On July 16, Astronomer CEO Andy Byron and Chief People Officer Kristin Cabot were caught in flagrante semi-delicto on the Jumbotron cam at a Coldplay concert. Clips of their pre-coital snugglefest went viral and, according to new smut analytics, Pornhub searches for "CEO" and "office affair" surged 4.8x and 3x respectively. Stripped of context, that might seem like a sexual overreaction. Within context… not so much. Over the last fifteen-or-so years, Oat Milk Elites have been subjected to the expanding power of what Harvard law professors Jacob Gersen and Jeannie Suk call The Sex Bureaucracy, a regime of HR policies, Title IX procedures, and rhetorical prohibitions that now govern sexual life. In a world in which office sex has ceased to be part of the professional managerial class project — dating apps reduced the percentage of American couples who met at work by something on the order of 75% — power-imbalanced peri-menopausal dryhumping constituted not just sexual rebellion but something closer to kink.

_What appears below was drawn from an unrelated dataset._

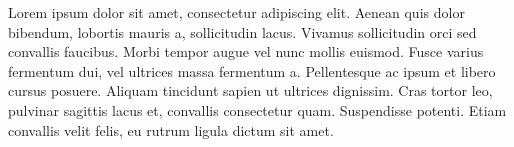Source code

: \begin{abstractpage}

Lorem ipsum dolor sit amet, consectetur adipiscing elit. Aenean quis dolor bibendum, lobortis mauris a, sollicitudin lacus. Vivamus sollicitudin orci sed convallis faucibus. Morbi tempor augue vel nunc mollis euismod. Fusce varius fermentum dui, vel ultrices massa fermentum a. Pellentesque ac ipsum et libero cursus posuere. Aliquam tincidunt sapien ut ultrices dignissim. Cras tortor leo, pulvinar sagittis lacus et, convallis consectetur quam. Suspendisse potenti. Etiam convallis velit felis, eu rutrum ligula dictum sit amet.


\end{abstractpage}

The thing about the Sex Bureaucracy is that it doesn't just prohibit; it prescribes. American universities instruct undergraduates that consent must be "enthusiastic” and HR delivers similar lessons via mandatory modules. These sexual scripts exist for good reason, but they also, and inevitably, get people excited about the possibility of going off script. That sort of improvisation is called kink and it emerges fastest in proceduralized erotic environments where people feel compelled seek out "edgework," activities that involve a clear threat and require negotiating the line between control and chaos. Andy and Kristin, who ran HR, didn't just work together. They edgeworked together. White-collar masturbators instantly and instinctively understood that distinction.